4.十二歳:「伯爵様」としか呼べない
「お前は最近それをよく見ているな」
「お兄さん」
マリオンが眺めていたのは、ロングラム邸エントランスの階段踊り場に飾ってある、大きな肖像画。そこに描かれているのは、美しさを留めた亡き女主人だ。
そしてマリオンに声をかけたのは、微笑を浮かべたフェリウスだった。彼は元々綺麗な顔立ちではあったが、歳を重ねるごとに艶を増していき、今では『艶麗の微笑』と名付けられるほど有名になっていた。

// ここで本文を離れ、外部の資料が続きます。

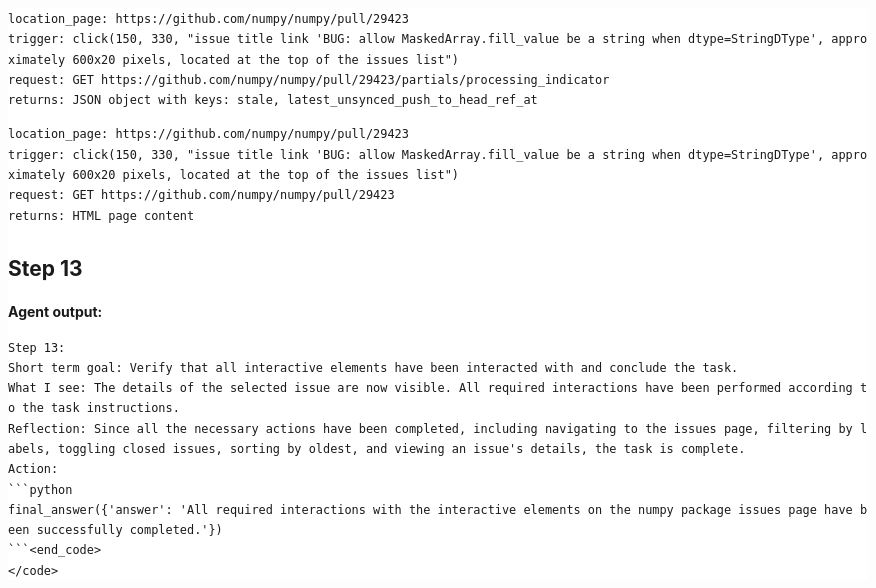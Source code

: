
 ```interactive_element_processing_indicator
location_page: https://github.com/numpy/numpy/pull/29423
trigger: click(150, 330, "issue title link 'BUG: allow MaskedArray.fill_value be a string when dtype=StringDType', approximately 600x20 pixels, located at the top of the issues list")
request: GET https://github.com/numpy/numpy/pull/29423/partials/processing_indicator
returns: JSON object with keys: stale, latest_unsynced_push_to_head_ref_at
```

```interactive_element_29423
location_page: https://github.com/numpy/numpy/pull/29423
trigger: click(150, 330, "issue title link 'BUG: allow MaskedArray.fill_value be a string when dtype=StringDType', approximately 600x20 pixels, located at the top of the issues list")
request: GET https://github.com/numpy/numpy/pull/29423
returns: HTML page content
```




## Step 13

**Agent output:**
```
Step 13:
Short term goal: Verify that all interactive elements have been interacted with and conclude the task.
What I see: The details of the selected issue are now visible. All required interactions have been performed according to the task instructions.
Reflection: Since all the necessary actions have been completed, including navigating to the issues page, filtering by labels, toggling closed issues, sorting by oldest, and viewing an issue's details, the task is complete.
Action:
```python
final_answer({'answer': 'All required interactions with the interactive elements on the numpy package issues page have been successfully completed.'})
```<end_code>
</code>
```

「俺は母さんのことは知らないが、これだけ肖像画が飾ってあると一度くらい話したことがある気になるよ」
フェリウスは《母》を見て苦笑する。肖像画の女性、フェリウスの母親ペトラはミゲルよりも四歳年上で、結婚してから五年後に後継ぎであるフェリウスを産んだ。しかし、産後の肥立ちが悪く彼を抱くこともなく数週間後に亡くなっていた。故にフェリウスが彼女と話すことなどあり得ない話なのである。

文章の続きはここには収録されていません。